Não só a lembrança da bonança econômica, mas também a do próprio nome do presidente --que, afinal de contas, está na mídia como nunca-- pode explicar as intenções de voto em Lula, acredita Adriano Codato, cientista político e professor da Universidade Federal do Paraná (UFPR).

“Estamos a um ano e meio da eleição. Tirando eu e você e mais um tanto de gente que trabalha com isso, as pessoas não estão ligadas no assunto. Ainda assim, são interpeladas com perguntas sobre em quem pretendem votar. Elas tendem a falar os nomes que lembram imediatamente, ou que estejam mais em evidência. A exposição reforça o ódio a quem já odeia Lula, mas tem o efeito de exposição política que pode explicar parte dos 30%”, pondera.

“E não é só. Aparecem denúncias do Lula, mas também há contra outros políticos. O raciocínio lógico é: ‘Todos roubam’. Disso vem o ‘Fora, todos’ ou o ‘Fico com o menos pior’”, afirma Codato.

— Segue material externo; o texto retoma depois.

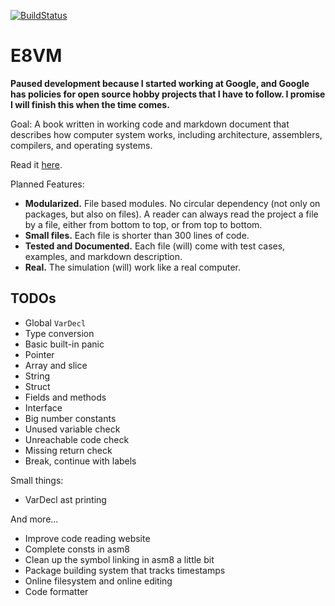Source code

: [![BuildStatus](https://travis-ci.org/h8liu/e8vm.png?branch=master)](https://travis-ci.org/h8liu/e8vm)

# E8VM

**Paused development because I started working at Google, and Google has policies for open source hobby projects that I have to follow. I promise I will finish this when the time comes.**

Goal: A book written in working code and markdown document that
describes how computer system works, including architecture,
assemblers, compilers, and operating systems.

Read it [here](http://8k.lonnie.io).

Planned Features:

- **Modularized.** File based modules. No circular dependency (not only on packages,
  but also on files). A reader can always read the project a file by
  a file, either from bottom to top, or from top to bottom.
- **Small files.** Each file is shorter than 300 lines of code.
- **Tested and Documented.**
  Each file (will) come with test cases, examples, and markdown description.
- **Real.** The simulation (will) work like a real computer.

## TODOs

- Global `VarDecl`
- Type conversion
- Basic built-in panic
- Pointer
- Array and slice
- String
- Struct
- Fields and methods
- Interface					
- Big number constants
- Unused variable check
- Unreachable code check
- Missing return check
- Break, continue with labels

Small things:

- VarDecl ast printing

And more...

- Improve code reading website
- Complete consts in asm8
- Clean up the symbol linking in asm8 a little bit
- Package building system that tracks timestamps
- Online filesystem and online editing
- Code formatter
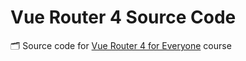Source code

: # Vue Router 4 Source Code
🗂 Source code for [Vue Router 4 for Everyone](https://vueschool.io/courses/vue-router-4-for-everyone) course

Um raciocínio que pode gerar conclusões perigosas, opina Roberto Romano. “Ficou muito claro, nos últimos tempos, que temos um Estado corrompido, no Brasil. Eu não me preocuparia tanto com os que querem o Lula, mas com os quase 60% que não tem apreço nenhum pela democracia. Isso é de arrepiar os cabelos. Temos duas ditaduras no século 20 que começaram com a proposta de acabar com a corrupção. Vargas falou em acabar com a corrupção da República Velha. E em 1964, vimos um milhão de pessoas nas marchas da Família com Deus pela Liberdade. E o regime militar acabou porque os corruptos estavam aboletados no poder.”

Ele vai além: “O problema central não são os atores, mas o jogo que está se armando desde a crise do governo Dilma, da radicalização das massas em relação à democracia representativa. Estamos atravessando águas muito escuras e muito perigosas. Se a democracia é o governo do povo, e o povo não confia na democracia, o que podemos esperar?”